Significance. If the stated bounds and their matching hold, the work would be a notable contribution to post-training quantization by supplying the first matching lower/upper bounds for the combined low-precision plus low-rank setting and a practical algorithm that achieves the improved residual-norm scaling without additional training. The explicit integration of the low-rank correction into the quantization pass via Hessian augmentation and the guaranteed monotonicity of the Bid-Up refinement are concrete strengths that could influence follow-on algorithm design.

major comments (1)
  1. [Abstract] Abstract: the claim that the derived upper bounds match the information-theoretic lower bounds 'in their dominant scaling, up to constants and mild factors' under 'natural structural assumptions' is the load-bearing statement for the 'near-optimal' characterization, yet the abstract (and therefore the central theoretical contribution) provides no explicit definition or statement of those assumptions (e.g., incoherence, RIP, or spectral conditions on X or W).
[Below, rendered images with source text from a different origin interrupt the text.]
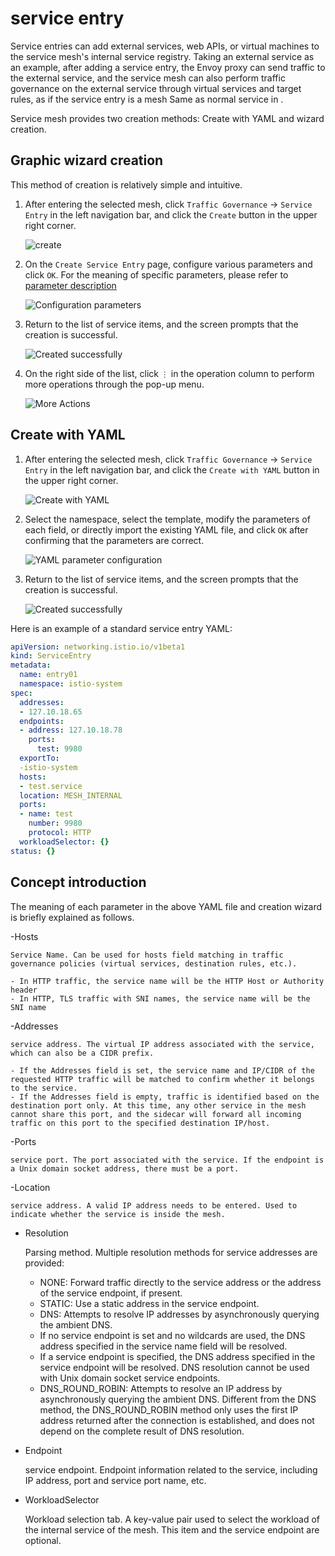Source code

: # service entry

Service entries can add external services, web APIs, or virtual machines to the service mesh's internal service registry.
Taking an external service as an example, after adding a service entry, the Envoy proxy can send traffic to the external service, and the service mesh can also perform traffic governance on the external service through virtual services and target rules, as if the service entry is a mesh Same as normal service in .

Service mesh provides two creation methods: Create with YAML and wizard creation.

## Graphic wizard creation

This method of creation is relatively simple and intuitive.

1. After entering the selected mesh, click `Traffic Governance` -> `Service Entry` in the left navigation bar, and click the `Create` button in the upper right corner.

    ![create](../../images/entry01.png)

2. On the `Create Service Entry` page, configure various parameters and click `OK`. For the meaning of specific parameters, please refer to [parameter description](#parameters)

    ![Configuration parameters](../../images/entry02.png)

3. Return to the list of service items, and the screen prompts that the creation is successful.

    ![Created successfully](../../images/entry03.png)

5. On the right side of the list, click `⋮` in the operation column to perform more operations through the pop-up menu.

    ![More Actions](../../images/entry04.png)

## Create with YAML

1. After entering the selected mesh, click `Traffic Governance` -> `Service Entry` in the left navigation bar, and click the `Create with YAML` button in the upper right corner.

    ![Create with YAML](../../images/entry05.png)

2. Select the namespace, select the template, modify the parameters of each field, or directly import the existing YAML file, and click `OK` after confirming that the parameters are correct.

    ![YAML parameter configuration](../../images/entry06.png)

3. Return to the list of service items, and the screen prompts that the creation is successful.

    ![Created successfully](../../images/entry07.png)

Here is an example of a standard service entry YAML:

```yaml
apiVersion: networking.istio.io/v1beta1
kind: ServiceEntry
metadata:
  name: entry01
  namespace: istio-system
spec:
  addresses:
  - 127.10.18.65
  endpoints:
  - address: 127.10.18.78
    ports:
      test: 9980
  exportTo:
  -istio-system
  hosts:
  - test.service
  location: MESH_INTERNAL
  ports:
  - name: test
    number: 9980
    protocol: HTTP
  workloadSelector: {}
status: {}
```

## Concept introduction

The meaning of each parameter in the above YAML file and creation wizard is briefly explained as follows.

-Hosts

    Service Name. Can be used for hosts field matching in traffic governance policies (virtual services, destination rules, etc.).

    - In HTTP traffic, the service name will be the HTTP Host or Authority header
    - In HTTP, TLS traffic with SNI names, the service name will be the SNI name

-Addresses

    service address. The virtual IP address associated with the service, which can also be a CIDR prefix.

    - If the Addresses field is set, the service name and IP/CIDR of the requested HTTP traffic will be matched to confirm whether it belongs to the service.
    - If the Addresses field is empty, traffic is identified based on the destination port only. At this time, any other service in the mesh cannot share this port, and the sidecar will forward all incoming traffic on this port to the specified destination IP/host.

-Ports
  
    service port. The port associated with the service. If the endpoint is a Unix domain socket address, there must be a port.

-Location
    
    service address. A valid IP address needs to be entered. Used to indicate whether the service is inside the mesh.

- Resolution

    Parsing method. Multiple resolution methods for service addresses are provided:

    - NONE: Forward traffic directly to the service address or the address of the service endpoint, if present.
    - STATIC: Use a static address in the service endpoint.
    - DNS: Attempts to resolve IP addresses by asynchronously querying the ambient DNS.
    - If no service endpoint is set and no wildcards are used, the DNS address specified in the service name field will be resolved.
    - If a service endpoint is specified, the DNS address specified in the service endpoint will be resolved. DNS resolution cannot be used with Unix domain socket service endpoints.
    - DNS_ROUND_ROBIN: Attempts to resolve an IP address by asynchronously querying the ambient DNS. Different from the DNS method, the DNS_ROUND_ROBIN method only uses the first IP address returned after the connection is established, and does not depend on the complete result of DNS resolution.

- Endpoint

    service endpoint. Endpoint information related to the service, including IP address, port and service port name, etc.

- WorkloadSelector

    Workload selection tab. A key-value pair used to select the workload of the internal service of the mesh. This item and the service endpoint are optional.

<!-- How to use these service entries after creation? -->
Without them the matching cannot be verified and the experimental calibration matrices cannot be checked against the proof hypotheses.

Simulated Author's Rebuttal

1 responses · 0 unresolved

We thank the referee for the thoughtful review and for highlighting the need for greater clarity in the abstract. We address the single major comment below and will incorporate the suggested revision.
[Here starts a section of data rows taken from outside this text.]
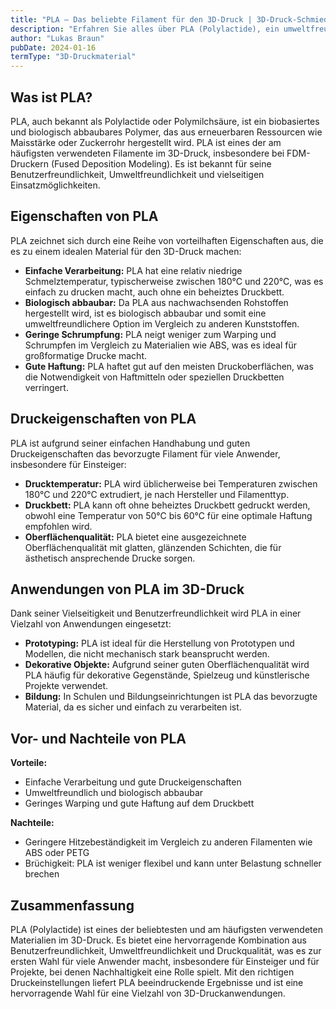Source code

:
 ```yaml
---
title: "PLA – Das beliebte Filament für den 3D-Druck | 3D-Druck-Schmiede"
description: "Erfahren Sie alles über PLA (Polylactide), ein umweltfreundliches und vielseitiges 3D-Druckmaterial. Entdecken Sie die Eigenschaften, Vorteile und Anwendungen von PLA im 3D-Druck."
author: "Lukas Braun"
pubDate: 2024-01-16
termType: "3D-Druckmaterial"
---
```


## Was ist PLA?

PLA, auch bekannt als Polylactide oder Polymilchsäure, ist ein biobasiertes und biologisch abbaubares Polymer, das aus erneuerbaren Ressourcen wie Maisstärke oder Zuckerrohr hergestellt wird. PLA ist eines der am häufigsten verwendeten Filamente im 3D-Druck, insbesondere bei FDM-Druckern (Fused Deposition Modeling). Es ist bekannt für seine Benutzerfreundlichkeit, Umweltfreundlichkeit und vielseitigen Einsatzmöglichkeiten.

## Eigenschaften von PLA

PLA zeichnet sich durch eine Reihe von vorteilhaften Eigenschaften aus, die es zu einem idealen Material für den 3D-Druck machen:

- **Einfache Verarbeitung:** PLA hat eine relativ niedrige Schmelztemperatur, typischerweise zwischen 180°C und 220°C, was es einfach zu drucken macht, auch ohne ein beheiztes Druckbett.
- **Biologisch abbaubar:** Da PLA aus nachwachsenden Rohstoffen hergestellt wird, ist es biologisch abbaubar und somit eine umweltfreundlichere Option im Vergleich zu anderen Kunststoffen.
- **Geringe Schrumpfung:** PLA neigt weniger zum Warping und Schrumpfen im Vergleich zu Materialien wie ABS, was es ideal für großformatige Drucke macht.
- **Gute Haftung:** PLA haftet gut auf den meisten Druckoberflächen, was die Notwendigkeit von Haftmitteln oder speziellen Druckbetten verringert.

## Druckeigenschaften von PLA

PLA ist aufgrund seiner einfachen Handhabung und guten Druckeigenschaften das bevorzugte Filament für viele Anwender, insbesondere für Einsteiger:

- **Drucktemperatur:** PLA wird üblicherweise bei Temperaturen zwischen 180°C und 220°C extrudiert, je nach Hersteller und Filamenttyp.
- **Druckbett:** PLA kann oft ohne beheiztes Druckbett gedruckt werden, obwohl eine Temperatur von 50°C bis 60°C für eine optimale Haftung empfohlen wird.
- **Oberflächenqualität:** PLA bietet eine ausgezeichnete Oberflächenqualität mit glatten, glänzenden Schichten, die für ästhetisch ansprechende Drucke sorgen.

## Anwendungen von PLA im 3D-Druck

Dank seiner Vielseitigkeit und Benutzerfreundlichkeit wird PLA in einer Vielzahl von Anwendungen eingesetzt:

- **Prototyping:** PLA ist ideal für die Herstellung von Prototypen und Modellen, die nicht mechanisch stark beansprucht werden.
- **Dekorative Objekte:** Aufgrund seiner guten Oberflächenqualität wird PLA häufig für dekorative Gegenstände, Spielzeug und künstlerische Projekte verwendet.
- **Bildung:** In Schulen und Bildungseinrichtungen ist PLA das bevorzugte Material, da es sicher und einfach zu verarbeiten ist.

## Vor- und Nachteile von PLA

**Vorteile:**

- Einfache Verarbeitung und gute Druckeigenschaften
- Umweltfreundlich und biologisch abbaubar
- Geringes Warping und gute Haftung auf dem Druckbett

**Nachteile:**

- Geringere Hitzebeständigkeit im Vergleich zu anderen Filamenten wie ABS oder PETG
- Brüchigkeit: PLA ist weniger flexibel und kann unter Belastung schneller brechen

## Zusammenfassung

PLA (Polylactide) ist eines der beliebtesten und am häufigsten verwendeten Materialien im 3D-Druck. Es bietet eine hervorragende Kombination aus Benutzerfreundlichkeit, Umweltfreundlichkeit und Druckqualität, was es zur ersten Wahl für viele Anwender macht, insbesondere für Einsteiger und für Projekte, bei denen Nachhaltigkeit eine Rolle spielt. Mit den richtigen Druckeinstellungen liefert PLA beeindruckende Ergebnisse und ist eine hervorragende Wahl für eine Vielzahl von 3D-Druckanwendungen.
read point-by-point responses
  1. Referee: [Abstract] Abstract: the claim that the derived upper bounds match the information-theoretic lower bounds 'in their dominant scaling, up to constants and mild factors' under 'natural structural assumptions' is the load-bearing statement for the 'near-optimal' characterization, yet the abstract (and therefore the central theoretical contribution) provides no explicit definition or statement of those assumptions (e.g., incoherence, RIP, or spectral conditions on X or W). Without them the matching cannot be verified and the experimental calibration matrices cannot be checked against the proof hypotheses.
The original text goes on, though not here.